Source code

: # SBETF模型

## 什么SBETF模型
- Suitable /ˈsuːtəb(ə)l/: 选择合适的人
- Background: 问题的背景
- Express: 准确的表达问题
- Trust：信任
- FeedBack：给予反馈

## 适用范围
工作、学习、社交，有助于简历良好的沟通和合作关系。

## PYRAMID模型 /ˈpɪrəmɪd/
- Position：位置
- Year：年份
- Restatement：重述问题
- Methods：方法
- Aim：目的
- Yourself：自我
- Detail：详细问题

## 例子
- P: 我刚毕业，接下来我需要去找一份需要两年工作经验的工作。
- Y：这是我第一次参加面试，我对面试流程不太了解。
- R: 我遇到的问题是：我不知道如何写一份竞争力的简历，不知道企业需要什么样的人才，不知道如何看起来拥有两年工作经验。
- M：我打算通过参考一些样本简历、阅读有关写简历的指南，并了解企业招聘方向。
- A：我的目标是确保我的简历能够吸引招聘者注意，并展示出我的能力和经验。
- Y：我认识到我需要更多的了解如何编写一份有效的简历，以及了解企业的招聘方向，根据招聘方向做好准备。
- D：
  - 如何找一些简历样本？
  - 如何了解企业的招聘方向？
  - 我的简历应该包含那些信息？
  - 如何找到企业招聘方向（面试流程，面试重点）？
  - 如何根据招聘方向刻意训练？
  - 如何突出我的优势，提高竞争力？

########################################

*ACTIVITY*.
Repeat the data in full. Nothing may be dropped or altered.

*SOLVED PROBLEM*.
Source code

: # SBETF模型

## 什么SBETF模型
- Suitable /ˈsuːtəb(ə)l/: 选择合适的人
- Background: 问题的背景
- Express: 准确的表达问题
- Trust：信任
- FeedBack：给予反馈

## 适用范围
工作、学习、社交，有助于简历良好的沟通和合作关系。

## PYRAMID模型 /ˈpɪrəmɪd/
- Position：位置
- Year：年份
- Restatement：重述问题
- Methods：方法
- Aim：目的
- Yourself：自我
- Detail：详细问题

## 例子
- P: 我刚毕业，接下来我需要去找一份需要两年工作经验的工作。
- Y：这是我第一次参加面试，我对面试流程不太了解。
- R: 我遇到的问题是：我不知道如何写一份竞争力的简历，不知道企业需要什么样的人才，不知道如何看起来拥有两年工作经验。
- M：我打算通过参考一些样本简历、阅读有关写简历的指南，并了解企业招聘方向。
- A：我的目标是确保我的简历能够吸引招聘者注意，并展示出我的能力和经验。
- Y：我认识到我需要更多的了解如何编写一份有效的简历，以及了解企业的招聘方向，根据招聘方向做好准备。
- D：
  - 如何找一些简历样本？
  - 如何了解企业的招聘方向？
  - 我的简历应该包含那些信息？
  - 如何找到企业招聘方向（面试流程，面试重点）？
  - 如何根据招聘方向刻意训练？
  - 如何突出我的优势，提高竞争力？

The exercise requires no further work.